It will have a hard time becoming a well known standard if brands like Apple haven't jumped on the bandwagon.
I personally think that maybe Apple may build their own version, but will be slightly different and non-compatible. By Apple making their devices on par, but incompatible with the rest of the world, they further lock their users into their ecosystem. I'm not using that as a bad point. It's an excellent strategy that many other brands do. BlackBerry used BBM to lock people into their ecosystem. It worked, until about 2011 when things like WhatsApp started taking off. That's why they didn't want to make it cross platform earlier, because they feared their user base would flock to iOS and Android. Now BlackBerry 10 has legs, and BBM and BlackBerry 10 can stand on their own, separately. It still kind locks people in with Voice Call, Video Call, Screen Share, Channels. I know a few iOS user's not wanting to switch for the fear of losing iMessenger, a system that I don't think we will ever see cross platform.
You are trying to equate Apple's approach to Blackberry's stance...the two scenarios are so drastically different that it makes the point almost moot. RIM never found a market other than smart phones where their products were successful, so this "ecosystem" was already limited from the start...they had devices that were popular because there was nothing else to compare to them when it came to raw numbers, and even in more recent years, when they tried to venture out into the tablet world and such, their development just wasn't on par.
Apple's ecosystem, by comparison, is ENORMOUS. Top tier smart phones, tablets, notebook computers, desktops and MP3 players...all of these things intertwined with each other in a REAL ecosystem. iMessage doesn't need to go cross platform...because the chances that someone in any household has an Apple product that can use it is very high, given the amount of different devices that use them that also share in the top share of consumer product sales.

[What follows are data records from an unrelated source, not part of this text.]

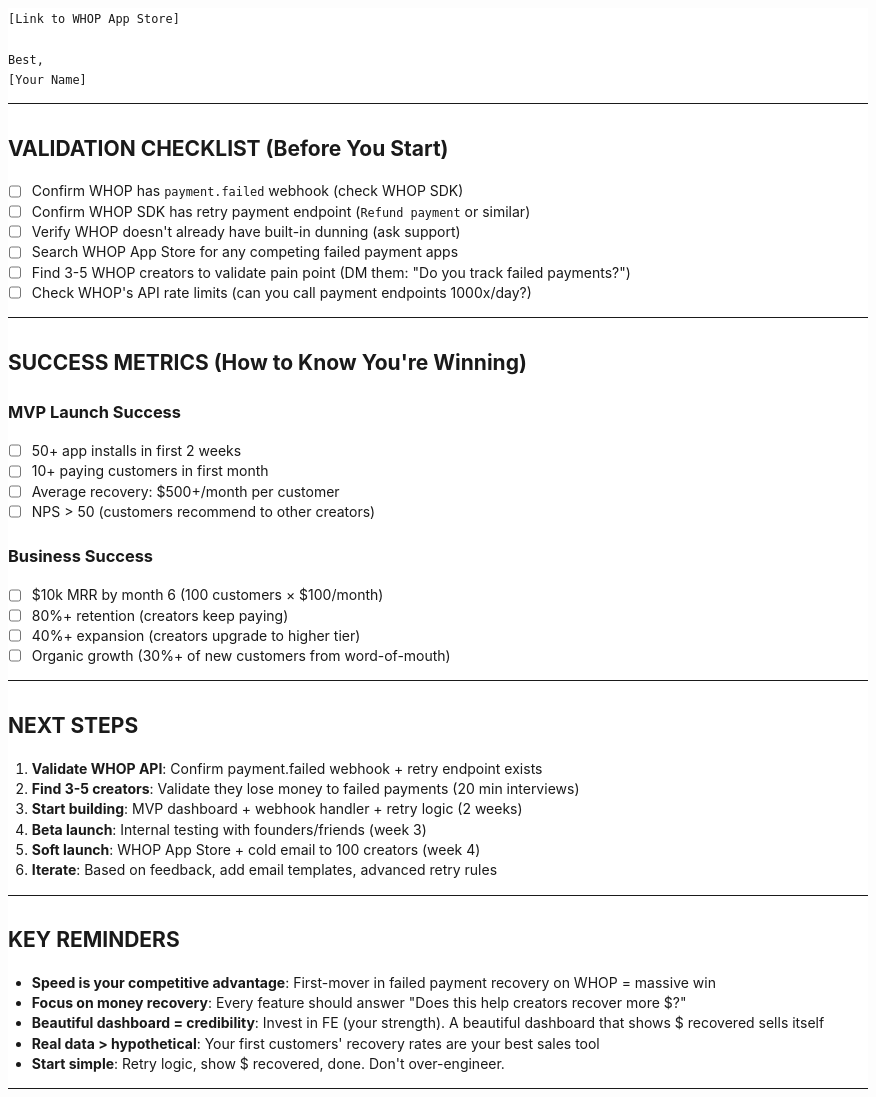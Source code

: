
 ```
[Link to WHOP App Store]

Best,
[Your Name]
```

---

## VALIDATION CHECKLIST (Before You Start)

- [ ] Confirm WHOP has `payment.failed` webhook (check WHOP SDK)
- [ ] Confirm WHOP SDK has retry payment endpoint (`Refund payment` or similar)
- [ ] Verify WHOP doesn't already have built-in dunning (ask support)
- [ ] Search WHOP App Store for any competing failed payment apps
- [ ] Find 3-5 WHOP creators to validate pain point (DM them: "Do you track failed payments?")
- [ ] Check WHOP's API rate limits (can you call payment endpoints 1000x/day?)

---

## SUCCESS METRICS (How to Know You're Winning)

### MVP Launch Success
- [ ] 50+ app installs in first 2 weeks
- [ ] 10+ paying customers in first month
- [ ] Average recovery: $500+/month per customer
- [ ] NPS > 50 (customers recommend to other creators)

### Business Success
- [ ] $10k MRR by month 6 (100 customers × $100/month)
- [ ] 80%+ retention (creators keep paying)
- [ ] 40%+ expansion (creators upgrade to higher tier)
- [ ] Organic growth (30%+ of new customers from word-of-mouth)

---

## NEXT STEPS

1. **Validate WHOP API**: Confirm payment.failed webhook + retry endpoint exists
2. **Find 3-5 creators**: Validate they lose money to failed payments (20 min interviews)
3. **Start building**: MVP dashboard + webhook handler + retry logic (2 weeks)
4. **Beta launch**: Internal testing with founders/friends (week 3)
5. **Soft launch**: WHOP App Store + cold email to 100 creators (week 4)
6. **Iterate**: Based on feedback, add email templates, advanced retry rules

---

## KEY REMINDERS

- **Speed is your competitive advantage**: First-mover in failed payment recovery on WHOP = massive win
- **Focus on money recovery**: Every feature should answer "Does this help creators recover more $?"
- **Beautiful dashboard = credibility**: Invest in FE (your strength). A beautiful dashboard that shows $ recovered sells itself
- **Real data > hypothetical**: Your first customers' recovery rates are your best sales tool
- **Start simple**: Retry logic, show $ recovered, done. Don't over-engineer.

---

Blackberry never found this...even in their prime when their phones were flying off shelves.
Blackberry is not comparable in this way, so trying to apply the same logic between the two doesn't really make sense. BB10 doesn't have legs, BB10 was a decent OS release from a company circling the drain. I don't think we'll ever see the full potential of BB10 because there won't be enough money to develop it any further than where it is...even the most loyal of Blackberry fans see this, and I'm personally not happy about it at all, it just means the boys at the top can kick their feet up instead of pushing harder to do better than a relevant "new comer" (for lack of better term) in Blackberry's newest offerings.

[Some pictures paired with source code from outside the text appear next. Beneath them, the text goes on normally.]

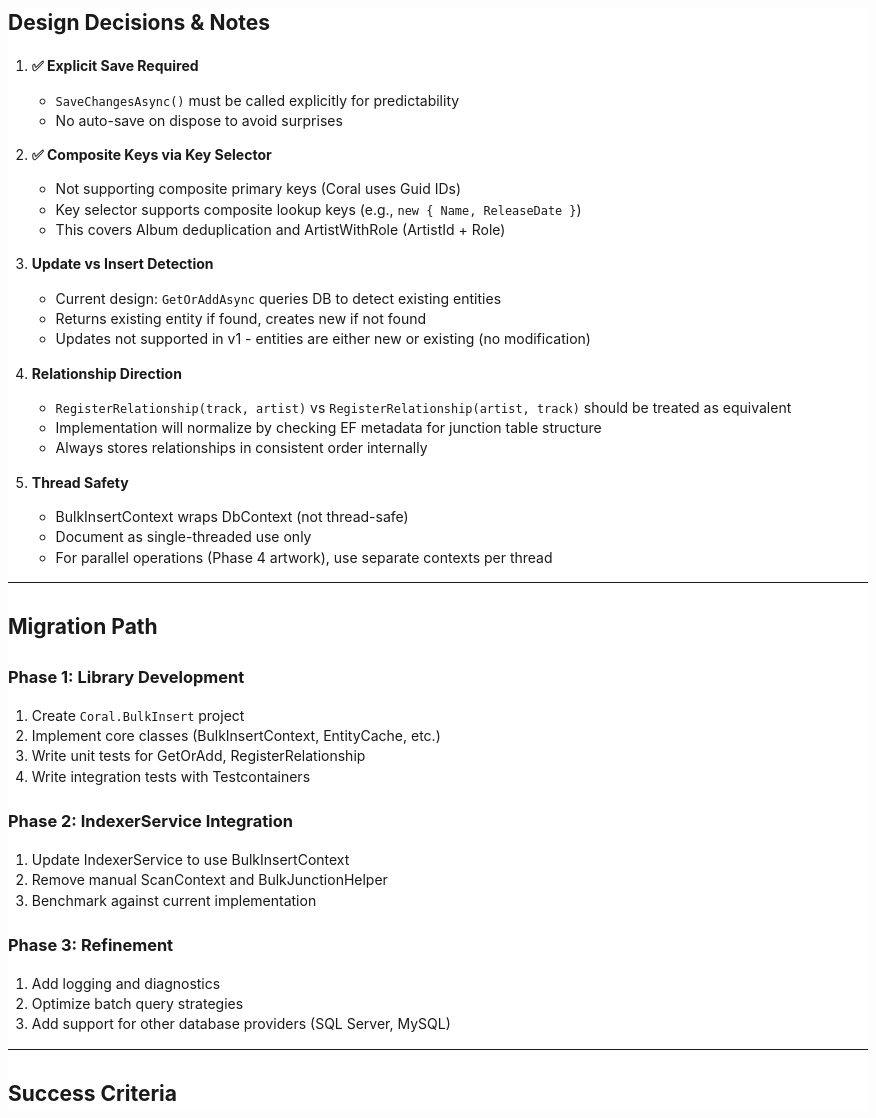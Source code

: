 
## Design Decisions & Notes

1. **✅ Explicit Save Required**
   - `SaveChangesAsync()` must be called explicitly for predictability
   - No auto-save on dispose to avoid surprises

2. **✅ Composite Keys via Key Selector**
   - Not supporting composite primary keys (Coral uses Guid IDs)
   - Key selector supports composite lookup keys (e.g., `new { Name, ReleaseDate }`)
   - This covers Album deduplication and ArtistWithRole (ArtistId + Role)

3. **Update vs Insert Detection**
   - Current design: `GetOrAddAsync` queries DB to detect existing entities
   - Returns existing entity if found, creates new if not found
   - Updates not supported in v1 - entities are either new or existing (no modification)

4. **Relationship Direction**
   - `RegisterRelationship(track, artist)` vs `RegisterRelationship(artist, track)` should be treated as equivalent
   - Implementation will normalize by checking EF metadata for junction table structure
   - Always stores relationships in consistent order internally

5. **Thread Safety**
   - BulkInsertContext wraps DbContext (not thread-safe)
   - Document as single-threaded use only
   - For parallel operations (Phase 4 artwork), use separate contexts per thread

---

## Migration Path

### Phase 1: Library Development
1. Create `Coral.BulkInsert` project
2. Implement core classes (BulkInsertContext, EntityCache, etc.)
3. Write unit tests for GetOrAdd, RegisterRelationship
4. Write integration tests with Testcontainers

### Phase 2: IndexerService Integration
1. Update IndexerService to use BulkInsertContext
2. Remove manual ScanContext and BulkJunctionHelper
3. Benchmark against current implementation

### Phase 3: Refinement
1. Add logging and diagnostics
2. Optimize batch query strategies
3. Add support for other database providers (SQL Server, MySQL)

---

## Success Criteria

NFC is going to become an industry standard, it has to, it's an extremely user friendly way to connecting things from headsets to credit cards...what people unfamiliar with Apple products have to realize is that Apple has never been one to just adopt these technologies until they were very eagerly sought after and up to a specific standard, and NFC (while close) isn't quite there yet...I think it has a lot to do with security, but in the grand scheme of things, it probably does need a boost from a device like the iPhone to get it in the hands of a big chunk of the market. It kind of lends itself to an idea of just how much control companies like Apple actually have. You put NFC on the iPhone, and it will become an industry standard, and it will do so almost immediately. The tech isn't ready, and that's why it hasn't happened yet.